Paradox lies at the heart Christian faith. Strength is found in weakness, the first will be last and losing life is how we find it. Most striking, we find the mighty God in a crib and on a cross. The majesty of the Creator is his humility.

Peter touches another paradox in his first letter. He states, “Live as people who are free, not using your freedom as a cover-up for what is evil, but living as servants of God” (1 Pet 2:16). You are free, the gospel has done that for you. But people freed by the gospel are strange. They use their freedom to ensure their slavery.

The word servants (δοῦλοι) literally means “slaves.” The gospel liberates us for joyful service to others. Martin Luther’s book, The Freedom of the Christian builds on this paradox. His preface says it well.

A Christian is a perfectly free lord of all, subject to none.

A Christian is a perfectly dutiful servant of all, subject to all.

These two theses seem to contradict each other. If, however, they should be found to fit together they would serve our purpose beautifully. Both are Paul’s own statements, who says in I Cor. 9:19, “For though I am free item all men, I have made myself a slave to all,” and in Rom. 13:8, “Owe no one anything, except to love one another.” Love by its very nature is ready to serve and be subject to him who is loved. So Christ, although he was Lord of all, was “born of woman, born under the law” [Gal. 4:4], and therefore was at the same time a free man and a servant, “in the form of God” and “of a servant” [Phil. 2:6–7].

Another great treatment on this theme is a book by Murray J. Harris called Slave of Christ: A New Testament Metaphor for Total Devotion to Christ. We are freed for slavery.

Wisdom from Bonhoeffer

Dietrich Bonhoeffer shares a nugget of wisdom in his Papers and Letters from Prison. The proper way to view other human beings is through a particular lens colored by humility, self-awareness and compassion. See what he has to see about the matter.

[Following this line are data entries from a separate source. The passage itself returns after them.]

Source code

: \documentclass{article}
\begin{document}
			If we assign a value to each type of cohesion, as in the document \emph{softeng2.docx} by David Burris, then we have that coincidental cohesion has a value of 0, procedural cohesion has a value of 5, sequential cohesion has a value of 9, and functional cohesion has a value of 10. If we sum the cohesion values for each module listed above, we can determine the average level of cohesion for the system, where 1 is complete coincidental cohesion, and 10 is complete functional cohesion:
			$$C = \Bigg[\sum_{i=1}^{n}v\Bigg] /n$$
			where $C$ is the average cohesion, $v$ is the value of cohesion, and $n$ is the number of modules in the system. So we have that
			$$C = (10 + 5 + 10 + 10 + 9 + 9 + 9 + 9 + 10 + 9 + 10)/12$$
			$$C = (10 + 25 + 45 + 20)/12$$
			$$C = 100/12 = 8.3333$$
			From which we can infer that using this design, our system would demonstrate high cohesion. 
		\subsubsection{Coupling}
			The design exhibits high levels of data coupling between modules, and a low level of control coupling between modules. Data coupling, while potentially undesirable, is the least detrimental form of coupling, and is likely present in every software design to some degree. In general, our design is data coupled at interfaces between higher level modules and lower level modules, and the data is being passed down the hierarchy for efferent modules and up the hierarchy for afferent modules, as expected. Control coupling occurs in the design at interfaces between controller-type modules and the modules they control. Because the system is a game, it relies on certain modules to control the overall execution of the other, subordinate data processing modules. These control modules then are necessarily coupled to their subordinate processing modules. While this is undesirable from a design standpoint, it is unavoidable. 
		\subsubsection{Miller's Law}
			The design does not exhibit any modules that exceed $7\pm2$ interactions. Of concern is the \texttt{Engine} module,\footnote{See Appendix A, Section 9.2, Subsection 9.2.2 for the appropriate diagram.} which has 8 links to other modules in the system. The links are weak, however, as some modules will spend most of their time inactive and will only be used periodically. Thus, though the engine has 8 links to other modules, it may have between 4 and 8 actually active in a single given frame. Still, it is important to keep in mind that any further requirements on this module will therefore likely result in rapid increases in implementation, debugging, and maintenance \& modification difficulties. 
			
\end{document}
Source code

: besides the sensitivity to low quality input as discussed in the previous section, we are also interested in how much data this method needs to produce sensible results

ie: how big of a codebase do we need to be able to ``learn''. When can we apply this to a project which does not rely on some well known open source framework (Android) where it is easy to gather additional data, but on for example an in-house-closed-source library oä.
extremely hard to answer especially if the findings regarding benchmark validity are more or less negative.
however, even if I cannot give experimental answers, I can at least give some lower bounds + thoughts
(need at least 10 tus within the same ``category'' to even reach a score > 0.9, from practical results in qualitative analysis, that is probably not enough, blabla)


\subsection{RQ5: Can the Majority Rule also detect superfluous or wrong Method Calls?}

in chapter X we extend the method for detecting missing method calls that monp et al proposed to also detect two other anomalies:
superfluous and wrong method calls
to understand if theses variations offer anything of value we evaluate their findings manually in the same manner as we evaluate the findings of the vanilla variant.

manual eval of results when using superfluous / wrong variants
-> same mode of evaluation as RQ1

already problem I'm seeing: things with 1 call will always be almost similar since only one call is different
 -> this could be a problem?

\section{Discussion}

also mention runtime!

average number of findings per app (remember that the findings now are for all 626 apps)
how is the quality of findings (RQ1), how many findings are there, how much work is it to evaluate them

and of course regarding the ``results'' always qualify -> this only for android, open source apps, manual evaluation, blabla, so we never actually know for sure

The man who despises another will never be able to make anything of him. Nothing that we despise in the other man is entirely absent from ourselves. Why have we hitherto thought so intemperately about man and his frailty and temptability? We must learn to regard people less in the light of what they do or omit to do, and more in the light of what they suffer. The only profitable relationship to others — and especially to our weaker brethren — is one of love, and that means the will to hold fellowship with them. God himself did not despise humanity, but became man for men’s sake.